:: Material to process ::

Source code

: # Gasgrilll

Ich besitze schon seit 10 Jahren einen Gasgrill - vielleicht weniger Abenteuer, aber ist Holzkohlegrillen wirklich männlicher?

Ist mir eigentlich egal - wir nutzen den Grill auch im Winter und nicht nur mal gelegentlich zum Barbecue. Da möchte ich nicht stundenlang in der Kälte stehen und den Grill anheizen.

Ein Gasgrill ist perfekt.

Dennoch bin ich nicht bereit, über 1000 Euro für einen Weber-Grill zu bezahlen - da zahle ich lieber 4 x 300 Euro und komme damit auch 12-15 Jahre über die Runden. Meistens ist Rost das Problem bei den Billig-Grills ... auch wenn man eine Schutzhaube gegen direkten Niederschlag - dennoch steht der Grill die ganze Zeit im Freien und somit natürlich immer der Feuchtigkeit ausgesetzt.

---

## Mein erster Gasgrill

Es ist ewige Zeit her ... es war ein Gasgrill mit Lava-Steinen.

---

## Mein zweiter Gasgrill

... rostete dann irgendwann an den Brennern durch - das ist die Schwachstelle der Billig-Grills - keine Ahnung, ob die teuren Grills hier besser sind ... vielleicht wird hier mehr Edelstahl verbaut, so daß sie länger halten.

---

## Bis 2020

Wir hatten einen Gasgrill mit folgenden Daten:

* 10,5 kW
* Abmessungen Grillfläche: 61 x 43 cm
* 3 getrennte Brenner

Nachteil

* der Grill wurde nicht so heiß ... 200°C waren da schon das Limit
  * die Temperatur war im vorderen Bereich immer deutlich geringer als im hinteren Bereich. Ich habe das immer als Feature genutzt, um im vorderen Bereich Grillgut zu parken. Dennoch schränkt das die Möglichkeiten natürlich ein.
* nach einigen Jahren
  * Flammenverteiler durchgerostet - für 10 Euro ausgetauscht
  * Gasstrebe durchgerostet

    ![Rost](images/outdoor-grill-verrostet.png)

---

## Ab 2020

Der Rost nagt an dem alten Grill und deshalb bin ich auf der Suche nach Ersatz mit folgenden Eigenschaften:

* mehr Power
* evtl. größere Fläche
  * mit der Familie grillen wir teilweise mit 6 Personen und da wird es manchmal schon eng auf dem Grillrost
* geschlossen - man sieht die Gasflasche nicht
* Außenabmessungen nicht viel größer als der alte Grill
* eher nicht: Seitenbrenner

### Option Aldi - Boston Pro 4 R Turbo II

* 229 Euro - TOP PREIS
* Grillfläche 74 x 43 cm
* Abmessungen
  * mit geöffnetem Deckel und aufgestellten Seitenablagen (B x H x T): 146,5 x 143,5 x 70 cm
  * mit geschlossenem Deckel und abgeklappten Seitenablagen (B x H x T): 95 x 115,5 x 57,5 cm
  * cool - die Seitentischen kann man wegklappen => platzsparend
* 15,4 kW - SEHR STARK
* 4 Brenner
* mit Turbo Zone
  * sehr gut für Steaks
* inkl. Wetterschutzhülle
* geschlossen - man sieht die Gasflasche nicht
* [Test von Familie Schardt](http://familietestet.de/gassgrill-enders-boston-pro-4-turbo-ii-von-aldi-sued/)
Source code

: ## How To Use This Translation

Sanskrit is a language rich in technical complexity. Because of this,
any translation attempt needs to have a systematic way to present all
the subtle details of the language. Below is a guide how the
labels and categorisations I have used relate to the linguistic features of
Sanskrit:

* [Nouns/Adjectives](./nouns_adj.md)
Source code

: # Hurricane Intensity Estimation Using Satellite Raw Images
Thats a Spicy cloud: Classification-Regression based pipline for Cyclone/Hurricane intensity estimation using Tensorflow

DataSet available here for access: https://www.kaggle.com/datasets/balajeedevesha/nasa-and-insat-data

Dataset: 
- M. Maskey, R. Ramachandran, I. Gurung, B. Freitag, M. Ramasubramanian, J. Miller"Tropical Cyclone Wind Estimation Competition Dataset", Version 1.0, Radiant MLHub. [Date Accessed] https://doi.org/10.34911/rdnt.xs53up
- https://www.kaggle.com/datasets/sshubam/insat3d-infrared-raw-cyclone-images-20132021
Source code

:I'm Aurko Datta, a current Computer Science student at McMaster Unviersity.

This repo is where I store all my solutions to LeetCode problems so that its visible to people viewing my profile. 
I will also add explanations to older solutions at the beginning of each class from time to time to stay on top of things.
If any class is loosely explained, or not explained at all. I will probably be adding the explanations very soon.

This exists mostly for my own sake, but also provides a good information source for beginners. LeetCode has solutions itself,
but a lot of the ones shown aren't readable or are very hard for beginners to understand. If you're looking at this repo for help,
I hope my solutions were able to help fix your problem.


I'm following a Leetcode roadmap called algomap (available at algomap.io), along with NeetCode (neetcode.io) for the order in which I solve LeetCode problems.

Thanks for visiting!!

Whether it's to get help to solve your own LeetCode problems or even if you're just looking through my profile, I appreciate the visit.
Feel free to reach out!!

:: Your instructions ::
Every entry above has to be returned exactly as written.

:: Answer section ::
Source code

: # Gasgrilll

Ich besitze schon seit 10 Jahren einen Gasgrill - vielleicht weniger Abenteuer, aber ist Holzkohlegrillen wirklich männlicher?

Ist mir eigentlich egal - wir nutzen den Grill auch im Winter und nicht nur mal gelegentlich zum Barbecue. Da möchte ich nicht stundenlang in der Kälte stehen und den Grill anheizen.

Ein Gasgrill ist perfekt.

Dennoch bin ich nicht bereit, über 1000 Euro für einen Weber-Grill zu bezahlen - da zahle ich lieber 4 x 300 Euro und komme damit auch 12-15 Jahre über die Runden. Meistens ist Rost das Problem bei den Billig-Grills ... auch wenn man eine Schutzhaube gegen direkten Niederschlag - dennoch steht der Grill die ganze Zeit im Freien und somit natürlich immer der Feuchtigkeit ausgesetzt.

---

## Mein erster Gasgrill

Es ist ewige Zeit her ... es war ein Gasgrill mit Lava-Steinen.

---

## Mein zweiter Gasgrill

... rostete dann irgendwann an den Brennern durch - das ist die Schwachstelle der Billig-Grills - keine Ahnung, ob die teuren Grills hier besser sind ... vielleicht wird hier mehr Edelstahl verbaut, so daß sie länger halten.

---

## Bis 2020

Wir hatten einen Gasgrill mit folgenden Daten:

* 10,5 kW
* Abmessungen Grillfläche: 61 x 43 cm
* 3 getrennte Brenner

Nachteil

* der Grill wurde nicht so heiß ... 200°C waren da schon das Limit
  * die Temperatur war im vorderen Bereich immer deutlich geringer als im hinteren Bereich. Ich habe das immer als Feature genutzt, um im vorderen Bereich Grillgut zu parken. Dennoch schränkt das die Möglichkeiten natürlich ein.
* nach einigen Jahren
  * Flammenverteiler durchgerostet - für 10 Euro ausgetauscht
  * Gasstrebe durchgerostet

    ![Rost](images/outdoor-grill-verrostet.png)

---

## Ab 2020

Der Rost nagt an dem alten Grill und deshalb bin ich auf der Suche nach Ersatz mit folgenden Eigenschaften:

* mehr Power
* evtl. größere Fläche
  * mit der Familie grillen wir teilweise mit 6 Personen und da wird es manchmal schon eng auf dem Grillrost
* geschlossen - man sieht die Gasflasche nicht
* Außenabmessungen nicht viel größer als der alte Grill
* eher nicht: Seitenbrenner

### Option Aldi - Boston Pro 4 R Turbo II

* 229 Euro - TOP PREIS
* Grillfläche 74 x 43 cm
* Abmessungen
  * mit geöffnetem Deckel und aufgestellten Seitenablagen (B x H x T): 146,5 x 143,5 x 70 cm
  * mit geschlossenem Deckel und abgeklappten Seitenablagen (B x H x T): 95 x 115,5 x 57,5 cm
  * cool - die Seitentischen kann man wegklappen => platzsparend
* 15,4 kW - SEHR STARK
* 4 Brenner
* mit Turbo Zone
  * sehr gut für Steaks
* inkl. Wetterschutzhülle
* geschlossen - man sieht die Gasflasche nicht
* [Test von Familie Schardt](http://familietestet.de/gassgrill-enders-boston-pro-4-turbo-ii-von-aldi-sued/)
Source code

: ## How To Use This Translation

Sanskrit is a language rich in technical complexity. Because of this,
any translation attempt needs to have a systematic way to present all
the subtle details of the language. Below is a guide how the
labels and categorisations I have used relate to the linguistic features of
Sanskrit:

* [Nouns/Adjectives](./nouns_adj.md)
Source code

: # Hurricane Intensity Estimation Using Satellite Raw Images
Thats a Spicy cloud: Classification-Regression based pipline for Cyclone/Hurricane intensity estimation using Tensorflow

DataSet available here for access: https://www.kaggle.com/datasets/balajeedevesha/nasa-and-insat-data

Dataset: 
- M. Maskey, R. Ramachandran, I. Gurung, B. Freitag, M. Ramasubramanian, J. Miller"Tropical Cyclone Wind Estimation Competition Dataset", Version 1.0, Radiant MLHub. [Date Accessed] https://doi.org/10.34911/rdnt.xs53up
- https://www.kaggle.com/datasets/sshubam/insat3d-infrared-raw-cyclone-images-20132021
Source code

:I'm Aurko Datta, a current Computer Science student at McMaster Unviersity.

This repo is where I store all my solutions to LeetCode problems so that its visible to people viewing my profile. 
I will also add explanations to older solutions at the beginning of each class from time to time to stay on top of things.
If any class is loosely explained, or not explained at all. I will probably be adding the explanations very soon.

This exists mostly for my own sake, but also provides a good information source for beginners. LeetCode has solutions itself,
but a lot of the ones shown aren't readable or are very hard for beginners to understand. If you're looking at this repo for help,
I hope my solutions were able to help fix your problem.


I'm following a Leetcode roadmap called algomap (available at algomap.io), along with NeetCode (neetcode.io) for the order in which I solve LeetCode problems.

Thanks for visiting!!

Whether it's to get help to solve your own LeetCode problems or even if you're just looking through my profile, I appreciate the visit.
Feel free to reach out!!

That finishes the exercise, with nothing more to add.